--- Data extract ---
☆ ☆ ☆ ☆
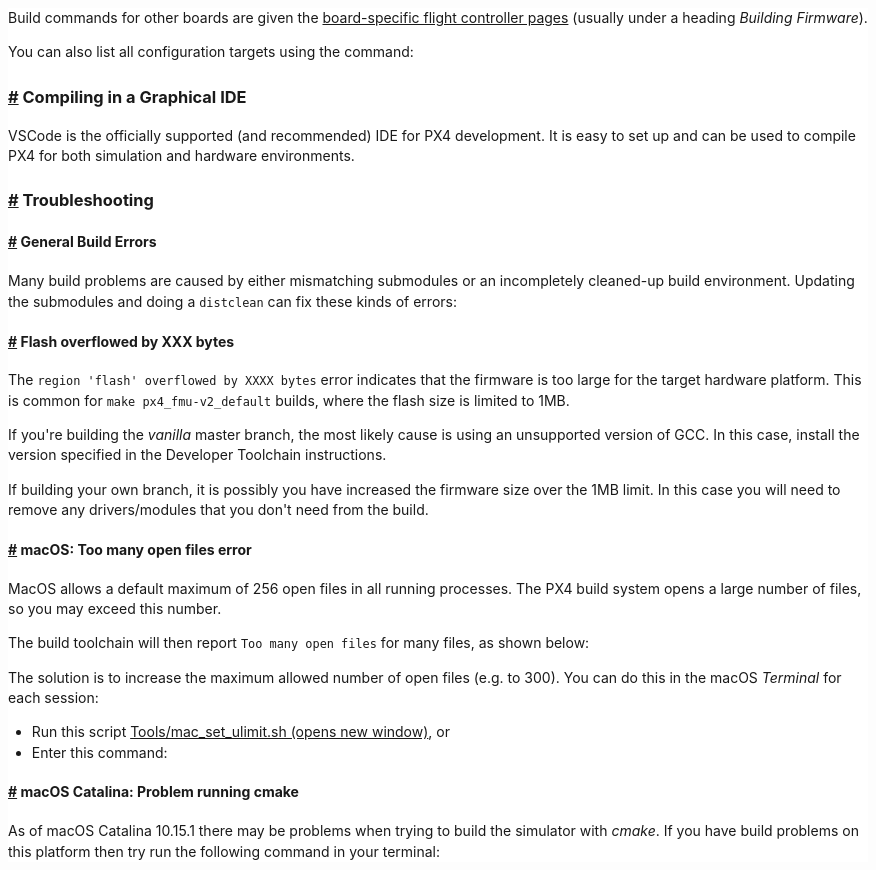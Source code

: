 Build commands for other boards are given the [board-specific flight controller pages](.gitbook/assets/flight\_controller) (usually under a heading _Building Firmware_).

You can also list all configuration targets using the command:

### [#](broken-reference) Compiling in a Graphical IDE <a href="#compiling-in-a-graphical-ide" id="compiling-in-a-graphical-ide"></a>

VSCode is the officially supported (and recommended) IDE for PX4 development. It is easy to set up and can be used to compile PX4 for both simulation and hardware environments.

### [#](broken-reference) Troubleshooting <a href="#troubleshooting" id="troubleshooting"></a>

#### [#](broken-reference) General Build Errors <a href="#general-build-errors" id="general-build-errors"></a>

Many build problems are caused by either mismatching submodules or an incompletely cleaned-up build environment. Updating the submodules and doing a `distclean` can fix these kinds of errors:

#### [#](broken-reference) Flash overflowed by XXX bytes <a href="#flash-overflowed-by-xxx-bytes" id="flash-overflowed-by-xxx-bytes"></a>

The `region 'flash' overflowed by XXXX bytes` error indicates that the firmware is too large for the target hardware platform. This is common for `make px4_fmu-v2_default` builds, where the flash size is limited to 1MB.

If you're building the _vanilla_ master branch, the most likely cause is using an unsupported version of GCC. In this case, install the version specified in the Developer Toolchain instructions.

If building your own branch, it is possibly you have increased the firmware size over the 1MB limit. In this case you will need to remove any drivers/modules that you don't need from the build.

#### [#](broken-reference) macOS: Too many open files error <a href="#macos-too-many-open-files-error" id="macos-too-many-open-files-error"></a>

MacOS allows a default maximum of 256 open files in all running processes. The PX4 build system opens a large number of files, so you may exceed this number.

The build toolchain will then report `Too many open files` for many files, as shown below:

The solution is to increase the maximum allowed number of open files (e.g. to 300). You can do this in the macOS _Terminal_ for each session:

* Run this script [Tools/mac\_set\_ulimit.sh (opens new window)](https://github.com/PX4/PX4-Autopilot/blob/main/Tools/mac\_set\_ulimit.sh), or
* Enter this command:

#### [#](broken-reference) macOS Catalina: Problem running cmake <a href="#macos-catalina-problem-running-cmake" id="macos-catalina-problem-running-cmake"></a>

As of macOS Catalina 10.15.1 there may be problems when trying to build the simulator with _cmake_. If you have build problems on this platform then try run the following command in your terminal:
☆ ☆ ☆ ☆
--- Your task ---
Could you reproduce every record above exactly, leaving out the pictures?

--- Written solution ---
Source code

: Build commands for other boards are given the [board-specific flight controller pages](.gitbook/assets/flight\_controller) (usually under a heading _Building Firmware_).

You can also list all configuration targets using the command:

### [#](broken-reference) Compiling in a Graphical IDE <a href="#compiling-in-a-graphical-ide" id="compiling-in-a-graphical-ide"></a>

VSCode is the officially supported (and recommended) IDE for PX4 development. It is easy to set up and can be used to compile PX4 for both simulation and hardware environments.

### [#](broken-reference) Troubleshooting <a href="#troubleshooting" id="troubleshooting"></a>

#### [#](broken-reference) General Build Errors <a href="#general-build-errors" id="general-build-errors"></a>

Many build problems are caused by either mismatching submodules or an incompletely cleaned-up build environment. Updating the submodules and doing a `distclean` can fix these kinds of errors:

#### [#](broken-reference) Flash overflowed by XXX bytes <a href="#flash-overflowed-by-xxx-bytes" id="flash-overflowed-by-xxx-bytes"></a>

The `region 'flash' overflowed by XXXX bytes` error indicates that the firmware is too large for the target hardware platform. This is common for `make px4_fmu-v2_default` builds, where the flash size is limited to 1MB.

If you're building the _vanilla_ master branch, the most likely cause is using an unsupported version of GCC. In this case, install the version specified in the Developer Toolchain instructions.

If building your own branch, it is possibly you have increased the firmware size over the 1MB limit. In this case you will need to remove any drivers/modules that you don't need from the build.

#### [#](broken-reference) macOS: Too many open files error <a href="#macos-too-many-open-files-error" id="macos-too-many-open-files-error"></a>

MacOS allows a default maximum of 256 open files in all running processes. The PX4 build system opens a large number of files, so you may exceed this number.

The build toolchain will then report `Too many open files` for many files, as shown below:

The solution is to increase the maximum allowed number of open files (e.g. to 300). You can do this in the macOS _Terminal_ for each session:

* Run this script [Tools/mac\_set\_ulimit.sh (opens new window)](https://github.com/PX4/PX4-Autopilot/blob/main/Tools/mac\_set\_ulimit.sh), or
* Enter this command:

#### [#](broken-reference) macOS Catalina: Problem running cmake <a href="#macos-catalina-problem-running-cmake" id="macos-catalina-problem-running-cmake"></a>

As of macOS Catalina 10.15.1 there may be problems when trying to build the simulator with _cmake_. If you have build problems on this platform then try run the following command in your terminal:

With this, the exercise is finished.